Thus the unfortunate Canadians in the neighbourhood of the town found
themselves in a frightful dilemma. If they remained faithful to France
their houses would be burnt, their fields laid waste, the little they
had would be destroyed, and they themselves would be trafficked in as if
they were merely furs, while if they made peace with the British the
Indians would be at once let loose upon them. Already the
habitants of the Beauport shore were in dread
of the invading scourge, for on this very day Montcalm wrote to de Lévis:—"I
am afraid that the people of L'Ange-Gardien and Beauport may make peace
with the British, to avoid which we need a strong detachment of Indians
and loyal Canadians to bring them to their senses.

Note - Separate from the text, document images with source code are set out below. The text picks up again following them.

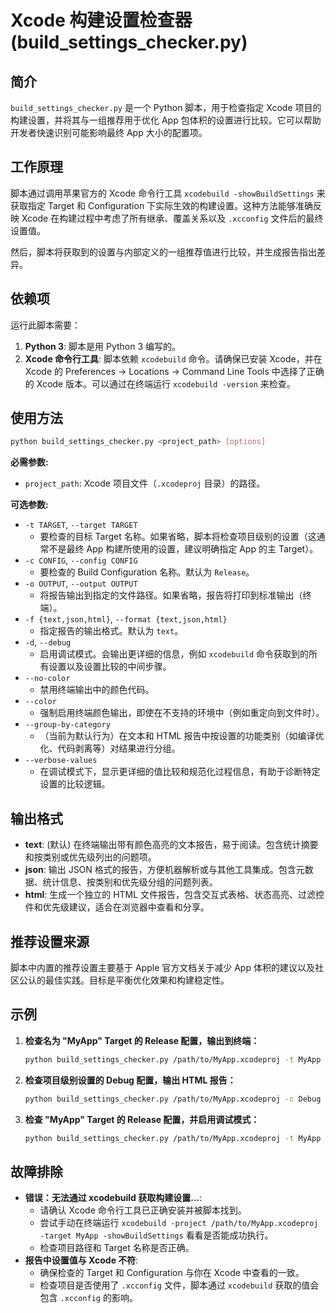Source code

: # Xcode 构建设置检查器 (build_settings_checker.py)

## 简介

`build_settings_checker.py` 是一个 Python 脚本，用于检查指定 Xcode 项目的构建设置，并将其与一组推荐用于优化 App 包体积的设置进行比较。它可以帮助开发者快速识别可能影响最终 App 大小的配置项。

## 工作原理

脚本通过调用苹果官方的 Xcode 命令行工具 `xcodebuild -showBuildSettings` 来获取指定 Target 和 Configuration 下实际生效的构建设置。这种方法能够准确反映 Xcode 在构建过程中考虑了所有继承、覆盖关系以及 `.xcconfig` 文件后的最终设置值。

然后，脚本将获取到的设置与内部定义的一组推荐值进行比较，并生成报告指出差异。

## 依赖项

运行此脚本需要：

1.  **Python 3**: 脚本是用 Python 3 编写的。
2.  **Xcode 命令行工具**: 脚本依赖 `xcodebuild` 命令。请确保已安装 Xcode，并在 Xcode 的 Preferences -> Locations -> Command Line Tools 中选择了正确的 Xcode 版本。可以通过在终端运行 `xcodebuild -version` 来检查。

## 使用方法

```bash
python build_settings_checker.py <project_path> [options]
```

**必需参数:**

*   `project_path`: Xcode 项目文件（`.xcodeproj` 目录）的路径。

**可选参数:**

*   `-t TARGET`, `--target TARGET`
    *   要检查的目标 Target 名称。如果省略，脚本将检查项目级别的设置（这通常不是最终 App 构建所使用的设置，建议明确指定 App 的主 Target）。
*   `-c CONFIG`, `--config CONFIG`
    *   要检查的 Build Configuration 名称。默认为 `Release`。
*   `-o OUTPUT`, `--output OUTPUT`
    *   将报告输出到指定的文件路径。如果省略，报告将打印到标准输出（终端）。
*   `-f {text,json,html}`, `--format {text,json,html}`
    *   指定报告的输出格式。默认为 `text`。
*   `-d`, `--debug`
    *   启用调试模式。会输出更详细的信息，例如 `xcodebuild` 命令获取到的所有设置以及设置比较的中间步骤。
*   `--no-color`
    *   禁用终端输出中的颜色代码。
*   `--color`
    *   强制启用终端颜色输出，即使在不支持的环境中（例如重定向到文件时）。
*   `--group-by-category`
    *   （当前为默认行为）在文本和 HTML 报告中按设置的功能类别（如编译优化、代码剥离等）对结果进行分组。
*   `--verbose-values`
    *   在调试模式下，显示更详细的值比较和规范化过程信息，有助于诊断特定设置的比较逻辑。

## 输出格式

*   **text**: (默认) 在终端输出带有颜色高亮的文本报告，易于阅读。包含统计摘要和按类别或优先级列出的问题项。
*   **json**: 输出 JSON 格式的报告，方便机器解析或与其他工具集成。包含元数据、统计信息、按类别和优先级分组的问题列表。
*   **html**: 生成一个独立的 HTML 文件报告，包含交互式表格、状态高亮、过滤控件和优先级建议，适合在浏览器中查看和分享。

## 推荐设置来源

脚本中内置的推荐设置主要基于 Apple 官方文档关于减少 App 体积的建议以及社区公认的最佳实践。目标是平衡优化效果和构建稳定性。

## 示例

1.  **检查名为 \"MyApp\" Target 的 Release 配置，输出到终端：**
    ```bash
    python build_settings_checker.py /path/to/MyApp.xcodeproj -t MyApp
    ```

2.  **检查项目级别设置的 Debug 配置，输出 HTML 报告：**
    ```bash
    python build_settings_checker.py /path/to/MyApp.xcodeproj -c Debug -f html -o report.html
    ```

3.  **检查 \"MyApp\" Target 的 Release 配置，并启用调试模式：**
    ```bash
    python build_settings_checker.py /path/to/MyApp.xcodeproj -t MyApp -d
    ```

## 故障排除

*   **错误：无法通过 xcodebuild 获取构建设置...**:
    *   请确认 Xcode 命令行工具已正确安装并被脚本找到。
    *   尝试手动在终端运行 `xcodebuild -project /path/to/MyApp.xcodeproj -target MyApp -showBuildSettings` 看看是否能成功执行。
    *   检查项目路径和 Target 名称是否正确。
*   **报告中设置值与 Xcode 不符**:
    *   确保检查的 Target 和 Configuration 与你在 Xcode 中查看的一致。
    *   检查项目是否使用了 `.xcconfig` 文件，脚本通过 `xcodebuild` 获取的值会包含 `.xcconfig` 的影响。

And in case the
Indians and Canadians are not sufficient we will, if necessary, send
about a hundred grenadiers and volunteers with officers to back them
up."
Wolfe was quite as sensible as any of his officers to the misfortunes of
which he was a witness and of which he was the principal author, but he
thought that therein lay his best means of disarming the population,
weakening the enemy, and perhaps even obliging him to leave his
trenches. This was his principal object, for he felt sure of victory in
case he could bring on a general engagement, since he had three times as
many regulars as the enemy, and hardly took into any consideration the
Canadian militia, whom he thoroughly despised.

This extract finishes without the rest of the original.